2006-08-10 09:07:56 | 社会
自由経済が社会全体に富をもたらす(もしくはみんなの生活をある程度良くする)って話が詭弁じゃないか?っていうのは,だいぶ前からわたしも日記に書いていて,今更な感じもする反面,なかなかすっきりとした答えが見つからない難しい問題とも言えます。まぁ,それでもまだグローバリズムや民主主義や自由主義がいいという人達も多いので,警鐘をならすという意味では,書き続けるっていうのは意味があるのか…と。

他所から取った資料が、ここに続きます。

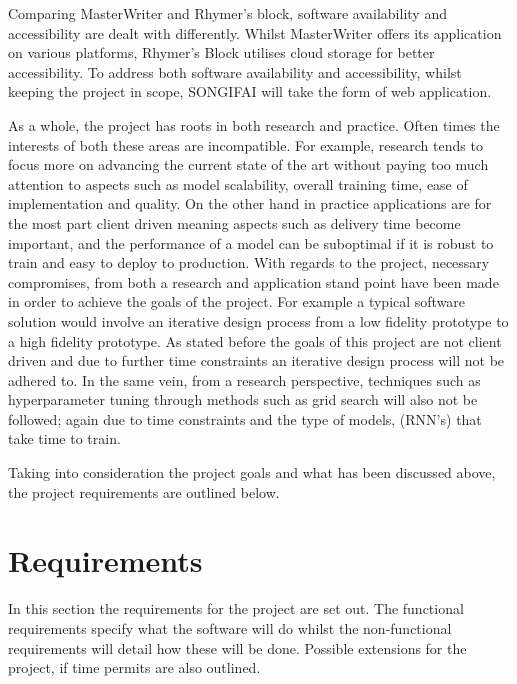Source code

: \noindent
\newline
Comparing MasterWriter and Rhymer's block, software availability and accessibility are dealt with differently. Whilst MasterWriter offers its application on various platforms, Rhymer's Block utilises cloud storage for better accessibility. To address both software availability and accessibility, whilst keeping the project in scope, SONGIFAI will take the form of web application.  

\noindent
\newline
As a whole, the project has roots in both research and practice. Often times the interests of both these areas are incompatible. For example, research tends to focus more on advancing the current state of the art without paying too much attention to aspects such as model scalability, overall training time, ease of implementation and quality. On the other hand in practice applications  are for the most part client driven meaning aspects such as delivery time become important, and the performance of a model can be suboptimal if it is robust to train and easy to deploy to production. With regards to the project, necessary compromises, from both a research and application stand point have been made in order to achieve the goals of the project. For example a typical software solution would involve an iterative design process from a low fidelity prototype to a high fidelity prototype. As stated before the goals of this project are not client driven and due to further time constraints an iterative design process will not be adhered to. In the same vein, from a research perspective, techniques such as hyperparameter tuning through methods such as grid search will also not be followed; again due to time constraints and the type of models, (RNN's) that take time to train.

\noindent 
\newline
Taking into consideration the project goals and what has been discussed above, the project requirements are outlined below.
\section{Requirements}
In this section the requirements for the project are set out. The functional requirements specify what the software will do whilst the non-functional requirements will detail how these will be done. Possible extensions for the project, if time permits are also outlined.
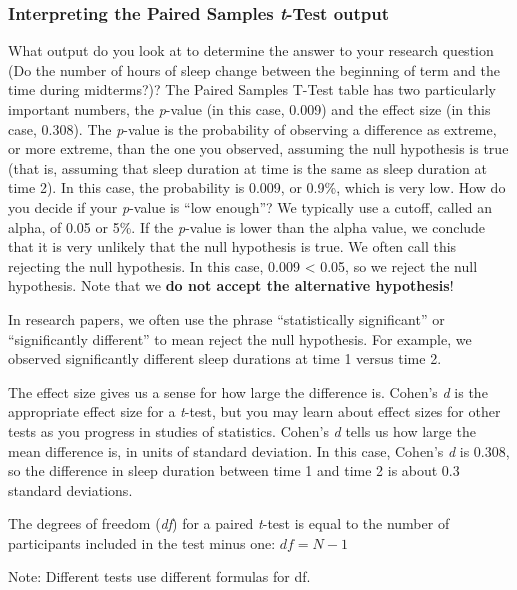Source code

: \documentclass[
]{book}
\begin{document}
\hypertarget{interpreting-the-paired-samples-t-test-output}{%
\subsubsection{\texorpdfstring{Interpreting the Paired Samples \emph{t}-Test output}{Interpreting the Paired Samples t-Test output}}\label{interpreting-the-paired-samples-t-test-output}}

What output do you look at to determine the answer to your research question (Do the number of hours of sleep change between the beginning of term and the time during midterms?)? The Paired Samples T-Test table has two particularly important numbers, the \emph{p}-value (in this case, 0.009) and the effect size (in this case, 0.308). The \emph{p}-value is the probability of observing a difference as extreme, or more extreme, than the one you observed, assuming the null hypothesis is true (that is, assuming that sleep duration at time is the same as sleep duration at time 2). In this case, the probability is 0.009, or 0.9\%, which is very low. How do you decide if your \emph{p}-value is ``low enough''? We typically use a cutoff, called an alpha, of 0.05 or 5\%. If the \emph{p}-value is lower than the alpha value, we conclude that it is very unlikely that the null hypothesis is true. We often call this rejecting the null hypothesis. In this case, 0.009 \textless{} 0.05, so we reject the null hypothesis. Note that we \textbf{do not accept the alternative hypothesis}!

In research papers, we often use the phrase ``statistically significant'' or ``significantly different'' to mean reject the null hypothesis. For example, we observed significantly different sleep durations at time 1 versus time 2.

The effect size gives us a sense for how large the difference is. Cohen's \emph{d} is the appropriate effect size for a \emph{t}-test, but you may learn about effect sizes for other tests as you progress in studies of statistics. Cohen's \emph{d} tells us how large the mean difference is, in units of standard deviation. In this case, Cohen's \emph{d} is 0.308, so the difference in sleep duration between time 1 and time 2 is about 0.3 standard deviations.

The degrees of freedom (\emph{df}) for a paired \emph{t}-test is equal to the number of participants included in the test minus one:
\(df = N - 1\)

Note: Different tests use different formulas for df.
\end{document}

今回は,分裂勘違い君劇場さんがNHK特集を見ての教訓とか,それをリンクしての,雑種路線でいこうさんの「資本主義にせよ民主主義にせよ次善の正義でしかない」っていう辺りは,まぁおもしろく読めます。
ただ,この問題はわたしはむしろ西洋が民主化した辺りから始まる200年以上前からの問題だと思うので,弾さんが「富2.0」とかいう新しい概念を持ってくるって辺りになると,ちょっと引っ掛かります。まぁ200年来の問題を「2.0」で何とかなるっていうのもありかとは思うけど,そこまでわたしは「2.0」に期待してないというか…。
わたしが思うには西洋の資本主義自由主義民主主義をそれ以外(第三世界)に適用するときに,おんなじ様には考えられないのだと思います。西洋での流れは,王権主義から商業・工業の発達で経済人が経済力を持ち権力を脅かすという流れで,いかにスムーズに社会構造を変え彼ら(旧来の権力者)の地位を護るかの改革でした。その結果国内にある貧困層を海外に押し付けたのが植民地主義でしょう。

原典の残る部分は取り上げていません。